Adobe wants to watch its users a little closer so it can recommend how to properly change the brightness in Photoshop using AI.

Mikaela Shannon on Unsplash

Sign up to uncover the latest in emerging technology.

Adobe wants to watch its users a little more closely. 

The company is seeking to patent a system to generate “personalized in-application recommendations” by watching user behavior and determining their intent. Essentially, this system monitors your work in Adobe’s apps and gives you pointers using AI. 

Adobe’s system first monitors user’s “behavior signals,” which may be derived from a number of different user actions as it attempts to get a “holistic view of the in-application behavior” to understand user context. For instance, the system can monitor behavioral signals such as the skill of the user, the properties of the document (i.e. the photo, video, etc.) itself, or the edits they are trying to make to the document. 

From there, Adobe’s system would make recommendations in one of a few ways, either pulling them from a predetermined “curated list” based on previous user activity, or by feeding these behavior signals to a machine learning model. This model may also take into account historical activity. 

Finally, the user’s interface is updated to reflect those recommendations, popping up as an option in the toolbar on the side of a user’s screen. As users’ behaviors change, their recommendations change “in real time,” Adobe noted.

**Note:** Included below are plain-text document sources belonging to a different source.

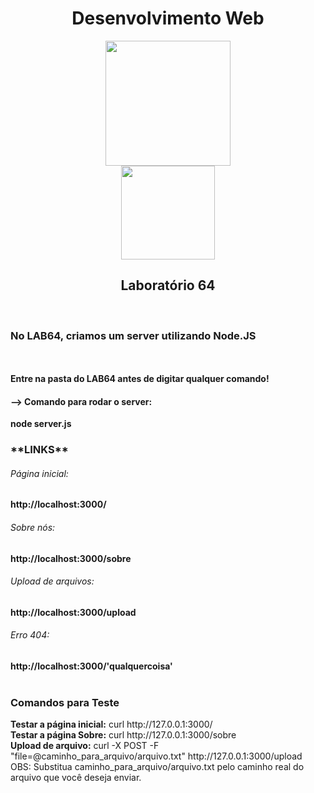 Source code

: <div align="center">
 <h1>Desenvolvimento Web</h1>
</div>

<div align="center">
    <img src="https://cdn.jsdelivr.net/gh/devicons/devicon@latest/icons/nodejs/nodejs-original-wordmark.svg" width="200" height="200" />
</div>
<div align="center">
    <img src="https://cdn.jsdelivr.net/gh/devicons/devicon@latest/icons/javascript/javascript-original.svg" width="150" height="150" />
</div>

<div align="center">
  <h2>Laboratório 64</h2> 
</div>

<br>
<h3>No LAB64, criamos um server utilizando Node.JS</h3>
<br>
<br>
<strong>Entre na pasta do LAB64 antes de digitar qualquer comando!</strong>


<h4>--> Comando para rodar o server:</h4>
<strong>node server.js</strong> 

<h3>**LINKS**</h3> 
<h6>Página inicial:</h6>
<strong>http://localhost:3000/</strong>
<br>
<h6>Sobre nós:</h6>
<strong>http://localhost:3000/sobre</strong>
<br>
<h6>Upload de arquivos:</h6>
<strong>http://localhost:3000/upload</strong>
<h6>Erro 404:</h6>
<strong>http://localhost:3000/'qualquercoisa'</strong>
<br>
<br>

<h3>Comandos para Teste</h3>
<strong>Testar a página inicial:</strong>
curl http://127.0.0.1:3000/
<br>
<strong>Testar a página Sobre:</strong>
curl http://127.0.0.1:3000/sobre
<br>
<strong>Upload de arquivo:</strong>
curl -X POST -F "file=@caminho_para_arquivo/arquivo.txt" http://127.0.0.1:3000/upload
<br>
OBS: Substitua caminho_para_arquivo/arquivo.txt pelo caminho real do arquivo que você deseja enviar.

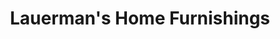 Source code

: ---
title: "Lauerman's Home Furnishings"
url: /marinette/lauermans-home-furnishings/
shop: furniture
--- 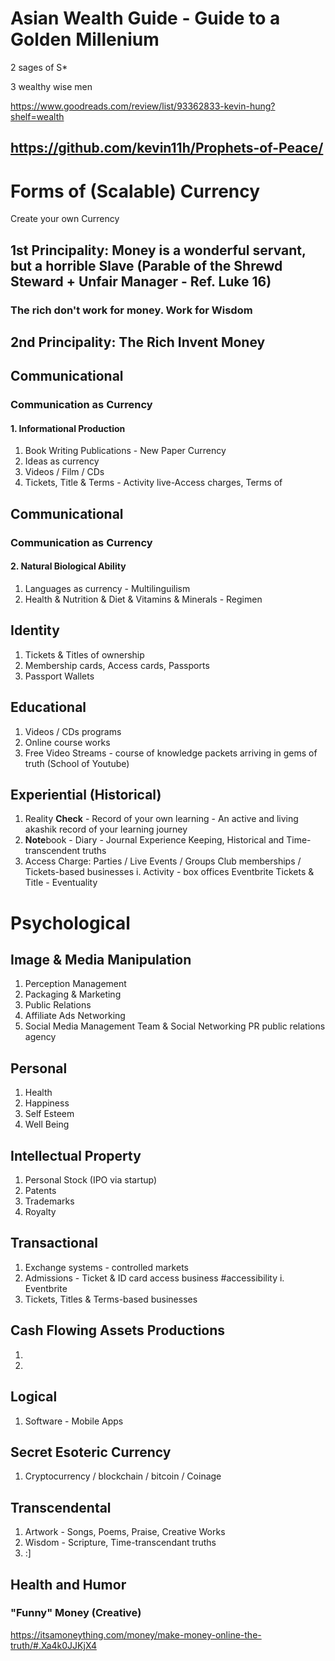 # Asian Wealth Guide - Guide to a Golden Millenium

2 sages of S*

3 wealthy wise men

https://www.goodreads.com/review/list/93362833-kevin-hung?shelf=wealth

## https://github.com/kevin11h/Prophets-of-Peace/

# Forms of (Scalable) Currency


Create your own Currency

## 1st Principality: Money is a wonderful servant, but a horrible Slave (Parable of the Shrewd Steward + Unfair Manager - Ref. Luke 16)
### The rich don't work for money.  Work for Wisdom
## 2nd Principality: The Rich Invent Money

## Communicational
### Communication as Currency
#### 1. Informational Production
1. Book Writing Publications - New Paper Currency
2. Ideas as currency
3. Videos / Film / CDs
4. Tickets, Title & Terms - Activity live-Access charges, Terms of 

## Communicational
### Communication as Currency
#### 2. Natural Biological Ability
1. Languages as currency - Multilinguilism
2. Health & Nutrition &  Diet & Vitamins & Minerals - Regimen

## Identity
1. Tickets & Titles of ownership
2. Membership cards, Access cards, Passports
3. Passport Wallets

## Educational 
1. Videos / CDs programs
2. Online course works
3.  Free Video Streams - course of knowledge packets arriving in gems of truth (School of Youtube)

## Experiential (Historical)
1.  Reality **Check** - Record of your own learning - An active and living akashik record of your learning journey
2.  **Note**book - Diary - Journal Experience Keeping, Historical and Time-transcendent truths
3.  Access Charge:  Parties / Live Events / Groups Club memberships / Tickets-based businesses
  i. Activity - box offices Eventbrite Tickets & Title - Eventuality 

# Psychological
## Image & Media Manipulation
1.  Perception Management
2.  Packaging & Marketing
3.  Public Relations
4.  Affiliate Ads Networking
5.  Social Media Management Team & Social Networking PR public relations agency

## Personal
1.  Health
2.  Happiness
3. Self Esteem
4. Well Being

## Intellectual Property
1.  Personal Stock (IPO via startup)
2.  Patents
3.  Trademarks
4.  Royalty

## Transactional
1. Exchange systems - controlled markets
2. Admissions - Ticket & ID card access business #accessibility
  i. Eventbrite
3. Tickets, Titles & Terms-based businesses


## Cash Flowing Assets Productions
1.  
2.  

## Logical
1.  Software - Mobile Apps

## Secret Esoteric Currency
1.  Cryptocurrency / blockchain / bitcoin / Coinage

## Transcendental
1.  Artwork - Songs, Poems, Praise, Creative Works
2.  Wisdom - Scripture, Time-transcendant truths
3.  :]

## Health and Humor
### "Funny" Money (Creative)
https://itsamoneything.com/money/make-money-online-the-truth/#.Xa4k0JJKjX4
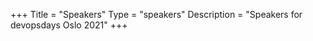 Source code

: +++
Title = "Speakers"
Type = "speakers"
Description = "Speakers for devopsdays Oslo 2021"
+++

<div class="row">
    <script type="text/javascript" src="https://sessionize.com/api/v2/0jb1jxic/view/SpeakerWall"></script>
</div>
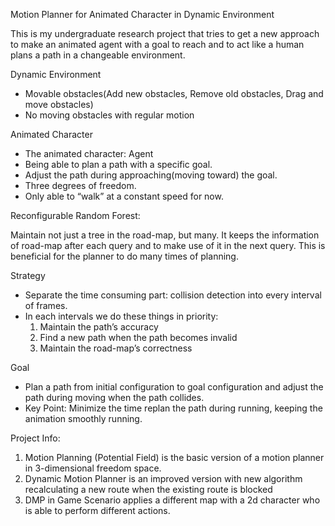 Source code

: Motion Planner for Animated Character in Dynamic Environment

This is my undergraduate research project that tries to get a new approach to make an animated agent with a goal to reach and to act like a human plans a path in a changeable environment.

Dynamic Environment
- Movable obstacles(Add new obstacles, Remove old obstacles, Drag and move obstacles)- No moving obstacles with regular motion
Animated Character- The animated character: Agent- Being able to plan a path with a specific goal.- Adjust the path during approaching(moving toward) the goal.- Three degrees of freedom.- Only able to “walk” at a constant speed for now.
Reconfigurable Random Forest:
Maintain not just a tree in the road-map, but many. It keeps the information of road-map after each query and to make use of it in the next query. This is beneficial for the planner to do many times of planning.
Strategy- Separate the time consuming part: collision detection into every interval of frames.- In each intervals we do these things in priority:	1. Maintain the path’s accuracy 	2. Find a new path when the path becomes invalid	3. Maintain the road-map’s correctnessGoal
- Plan a path from initial configuration to goal configuration and adjust the path during moving when the path collides.- Key Point: Minimize the time replan the path during running, keeping the animation smoothly running.

Project Info:

1. Motion Planning (Potential Field) is the basic version of a motion planner in 3-dimensional freedom space.
2. Dynamic Motion Planner is an improved version with new algorithm recalculating a new route when the existing route is blocked
3. DMP in Game Scenario applies a different map with a 2d character who is able to perform different actions.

For example, if a user is trying to edit a photo in Photoshop, Adobe’s systems might monitor what kind of photo it is and what actions a user has taken, and recommend adjusting certain brightness or shadow settings, or to remove a background object from a photo. 

Photo via the U.S. Patent and Trademark Office.

The company has filed a number of patents to improve its systems using AI, and has sought to patent improved machine learning to identify and predict content in documents, a “visually guided” language model, and a tool that uses computer vision for “diversity auditing” (which could come with unintended consequences). 

It also lines up with Adobe’s broader AI push. The company recently launched Firefly, an AI image generator and competitor to Midjourney and DALL-E, which it claims is “designed to be safe for commercial use. ” And at the Adobe Max conference this week, the company also reportedly plans to unveil a new powerful AI-based editing tool that allows users to to alter images with no editing experience. 

Amid the AI hype, continuing to file for AI-related patents and embed AI across its suite of products could be key to holding onto dominance in the field and remaining the standard among anyone that works with a visual digital medium. This is especially poignant as Canva, its main competitor after Adobe acquired Figma, beefs up its own AI tools – and offers at least some of them for free. 

However, like any AI-based system, the bias problem is ever-present. If this has any sort of feedback mechanism, or takes in user experiences to adjust the AI model, it could replicate users’ same biases to others.